Her father was averse to her taking the test, believing that if she passed and was allowed to go to the whyte school, there would be trouble. Her mother, however, pressed the issue, believing that Ruby would get a better education at a whyte school. Her mother was eventually able to convince her father to let her take the test.
In 1960, Ruby Bridges’ parents were informed by officials from the NAACP that she was one of only six African-American students to pass the test. Ruby would be the only African-American student to attend the William Frantz School, near her home, and the first black child to attend an all-whyte elementary school in the South. However, when the first day of school began in September, Ruby was still at her old school. All through the summer and early fall, the Louisiana State Legislature had found ways to fight the federal court order and slow the integration process. After exhausting all stalling tactics, the Legislature had to relent, and the designated schools were to be integrated that November. Fearing there might be some civil disturbances, the federal district court judge requested the U.S. government send federal marshals to New Orleans to protect the children.

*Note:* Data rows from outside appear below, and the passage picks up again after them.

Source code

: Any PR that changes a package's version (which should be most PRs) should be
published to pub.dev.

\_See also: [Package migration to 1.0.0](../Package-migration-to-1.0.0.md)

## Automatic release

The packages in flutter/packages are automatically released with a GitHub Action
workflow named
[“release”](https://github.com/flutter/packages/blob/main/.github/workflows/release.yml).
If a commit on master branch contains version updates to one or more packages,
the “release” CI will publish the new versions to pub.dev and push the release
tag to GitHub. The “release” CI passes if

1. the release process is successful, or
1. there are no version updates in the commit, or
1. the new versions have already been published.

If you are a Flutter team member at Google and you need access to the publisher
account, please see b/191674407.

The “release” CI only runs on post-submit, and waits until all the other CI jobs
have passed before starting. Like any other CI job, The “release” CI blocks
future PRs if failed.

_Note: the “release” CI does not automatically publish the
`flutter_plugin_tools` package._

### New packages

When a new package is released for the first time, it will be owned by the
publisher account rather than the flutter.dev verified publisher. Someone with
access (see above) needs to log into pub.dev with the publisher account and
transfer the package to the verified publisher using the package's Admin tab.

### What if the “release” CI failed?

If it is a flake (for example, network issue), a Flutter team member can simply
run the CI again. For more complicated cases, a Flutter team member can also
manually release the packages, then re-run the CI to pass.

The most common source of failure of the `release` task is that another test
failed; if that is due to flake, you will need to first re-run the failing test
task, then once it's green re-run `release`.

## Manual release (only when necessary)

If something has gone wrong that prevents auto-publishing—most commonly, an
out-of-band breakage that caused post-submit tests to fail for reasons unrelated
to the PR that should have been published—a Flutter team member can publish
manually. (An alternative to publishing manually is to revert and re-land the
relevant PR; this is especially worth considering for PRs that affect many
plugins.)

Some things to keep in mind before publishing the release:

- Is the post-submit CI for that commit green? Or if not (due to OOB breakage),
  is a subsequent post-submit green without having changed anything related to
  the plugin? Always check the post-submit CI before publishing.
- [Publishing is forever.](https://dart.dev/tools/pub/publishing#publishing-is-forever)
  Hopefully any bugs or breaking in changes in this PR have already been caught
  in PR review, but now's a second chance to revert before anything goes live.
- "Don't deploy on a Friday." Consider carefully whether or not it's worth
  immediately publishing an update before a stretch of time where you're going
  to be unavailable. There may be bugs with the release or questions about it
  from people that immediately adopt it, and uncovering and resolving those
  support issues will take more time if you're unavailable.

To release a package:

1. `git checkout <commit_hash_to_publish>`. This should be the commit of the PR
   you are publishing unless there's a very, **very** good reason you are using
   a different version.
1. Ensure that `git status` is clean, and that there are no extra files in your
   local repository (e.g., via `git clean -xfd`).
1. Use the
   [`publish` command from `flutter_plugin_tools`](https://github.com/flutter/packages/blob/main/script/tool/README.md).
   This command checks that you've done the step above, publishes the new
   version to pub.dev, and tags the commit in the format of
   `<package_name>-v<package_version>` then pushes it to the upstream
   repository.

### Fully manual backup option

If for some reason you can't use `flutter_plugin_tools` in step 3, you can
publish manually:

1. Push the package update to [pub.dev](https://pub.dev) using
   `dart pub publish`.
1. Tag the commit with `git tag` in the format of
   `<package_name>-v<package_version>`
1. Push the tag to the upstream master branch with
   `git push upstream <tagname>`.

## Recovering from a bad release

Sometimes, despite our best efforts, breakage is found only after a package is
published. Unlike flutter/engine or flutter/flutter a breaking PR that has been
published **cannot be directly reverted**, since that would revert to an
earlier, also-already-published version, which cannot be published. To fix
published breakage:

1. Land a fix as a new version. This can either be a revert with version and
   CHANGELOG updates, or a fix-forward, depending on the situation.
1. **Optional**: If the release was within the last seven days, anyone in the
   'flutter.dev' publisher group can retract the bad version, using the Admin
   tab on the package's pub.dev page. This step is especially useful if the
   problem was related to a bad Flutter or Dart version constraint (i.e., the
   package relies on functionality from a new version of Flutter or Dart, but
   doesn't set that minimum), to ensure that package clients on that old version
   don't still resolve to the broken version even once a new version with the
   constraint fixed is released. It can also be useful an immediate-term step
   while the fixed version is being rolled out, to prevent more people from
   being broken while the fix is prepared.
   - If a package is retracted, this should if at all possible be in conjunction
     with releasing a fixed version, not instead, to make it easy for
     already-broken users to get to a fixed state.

November 14, 1960 marked Ruby’s first day at William Frantz. Federal marshals drove Ruby and her mother to her new school. While in the car, one of the men explained that when they arrived at the school, two marshals would walk in front of Ruby and two would be behind her. The image of this small black girl being escorted to school by four large whyte men inspired Norman Rockwell to create the painting “The Problem We All Must Live With,” which graced the cover of Look magazine in 1964. When they were met by protestors and media, Ruby spent her first day of school in the principal’s office.
Ruby’s first few weeks at Frantz School were not easy ones. Several times she was confronted with blatant racism in full view of her federal escorts. On her second day of school, a woman threatened to poison her. After this, the federal marshals allowed her to only eat food from home. On another day, she was “greeted” by a woman displaying a black doll in a wooden coffin. Ruby’s mother kept encouraging her to be strong and pray while entering the school, which gave her courage.
When she did begin classes, Ruby was the only student in her classroom as whyte families had withdrawn their children from the school. By December 5, 1960, only eighteen other students attended classes at William Frantz. Bridges spent the entire first grade year receiving one-on-one instruction from Barbara Henry. She was not allowed to go to the cafeteria or out to recess to be with other students in the school. When she had to go to the restroom, the federal marshals walked her down the hall. Several years later, federal marshal Charles Burks, one of her escorts, commented with some pride that Ruby showed a lot of courage. She never cried or whimpered, Burks said, “She just marched along like a little soldier.”She was escorted to school by U.S. Marshals or driven by a taxi each day.
The racial abuse wasn’t limited to only Ruby Bridges; her family suffered as well. Her father lost his job at the filling station, and her grandparents were sent off the land they had sharecropped for over 25 years. The grocery store where the family shopped banned them from entering. However, many others in the community, both black and whyte, began to show support in a variety of ways. A neighbor provided Ruby’s father with a job, while others volunteered to babysit the four children, watch the house as protectors, and walk behind the federal marshals on the trips to school.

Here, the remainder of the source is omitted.